Istotnym motywem podjęcia decyzji o rezygnacji ma być też uchwalona ustawa o podatku od odpraw. W jej myśl od Nowego Roku odprawy członków zarządów spółek z udziałem Skarbu Państwa będą opodatkowane 70-proc. daniną. Aby jej nie podlegać Krawiec ma złożyć rezygnację przed wejściem ustawy w życie.
Z raportu rocznego wynika, że wynagrodzenia i inne świadczenia Krawca wyniosły w ubiegłym roku w PKN Orlen prawie 1,7 mln zł. Do tego należy dodać premię, która przekroczyła 1,2 mln zł. W 2013 r.
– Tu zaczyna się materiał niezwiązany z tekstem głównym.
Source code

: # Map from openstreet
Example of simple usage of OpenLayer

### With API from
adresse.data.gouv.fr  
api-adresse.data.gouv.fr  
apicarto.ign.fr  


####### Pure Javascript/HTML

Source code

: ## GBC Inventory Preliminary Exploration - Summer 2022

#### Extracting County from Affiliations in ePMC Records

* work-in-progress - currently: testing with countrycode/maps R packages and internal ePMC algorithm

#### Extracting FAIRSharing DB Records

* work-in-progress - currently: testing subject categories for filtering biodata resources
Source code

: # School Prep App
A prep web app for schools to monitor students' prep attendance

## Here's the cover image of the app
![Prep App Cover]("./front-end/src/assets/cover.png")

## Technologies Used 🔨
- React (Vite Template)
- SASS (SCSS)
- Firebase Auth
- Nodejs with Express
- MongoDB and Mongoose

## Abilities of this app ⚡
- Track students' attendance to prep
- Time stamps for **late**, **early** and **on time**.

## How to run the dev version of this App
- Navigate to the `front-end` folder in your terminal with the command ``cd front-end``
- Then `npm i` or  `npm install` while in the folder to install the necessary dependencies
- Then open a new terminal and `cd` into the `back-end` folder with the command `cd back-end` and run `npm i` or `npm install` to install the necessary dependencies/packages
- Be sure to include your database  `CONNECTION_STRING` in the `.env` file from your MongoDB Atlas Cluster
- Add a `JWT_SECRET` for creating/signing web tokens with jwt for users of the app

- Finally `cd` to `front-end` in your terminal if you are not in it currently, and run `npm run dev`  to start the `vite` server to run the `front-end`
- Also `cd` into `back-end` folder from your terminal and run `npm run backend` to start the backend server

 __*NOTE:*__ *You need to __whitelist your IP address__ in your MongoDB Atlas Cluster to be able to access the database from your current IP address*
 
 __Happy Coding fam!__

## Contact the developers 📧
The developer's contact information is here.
Krawiec zainkasował 1,5 mln zł wynagrodzenia i innych świadczeń oraz ponad 1,4 mln zł premii.
W raporcie rocznym za 2014 r. napisano, że umowy podpisane z członkami zarządu PKN Orlen przewidują wypłatę wynagrodzenia w przypadku rozwiązania umowy na skutek odwołania z zajmowanego stanowiska. Wynagrodzenie w takim przypadku wynosi sześcio- lub dwunastokrotność miesięcznego wynagrodzenia zasadniczego. Rada nadzorcza może wyrazić zgodę na stosowanie tych postanowień również w przypadku rezygnacji członka zarządu z zajmowanych funkcji.
Ponadto członkowie zarządu PKN Orlen zobowiązani są przez okres 6 lub 12 miesięcy, licząc od dnia rozwiązania lub wygaśnięcia umowy, do powstrzymania się od działalności konkurencyjnej. W tym okresie uprawnieni są do otrzymywania odszkodowania w wysokości sześcio- lub dwunastokrotności miesięcznego wynagrodzenia zasadniczego, płatnego w równych ratach miesięcznych. Rada może ich zwolnić z tego obowiązku lub skrócić czas jego stosowania. Wówczas dodatkowe wynagrodzenie nie należy się lub należy proporcjonalnie do czasu obowiązywania zakazu konkurencji.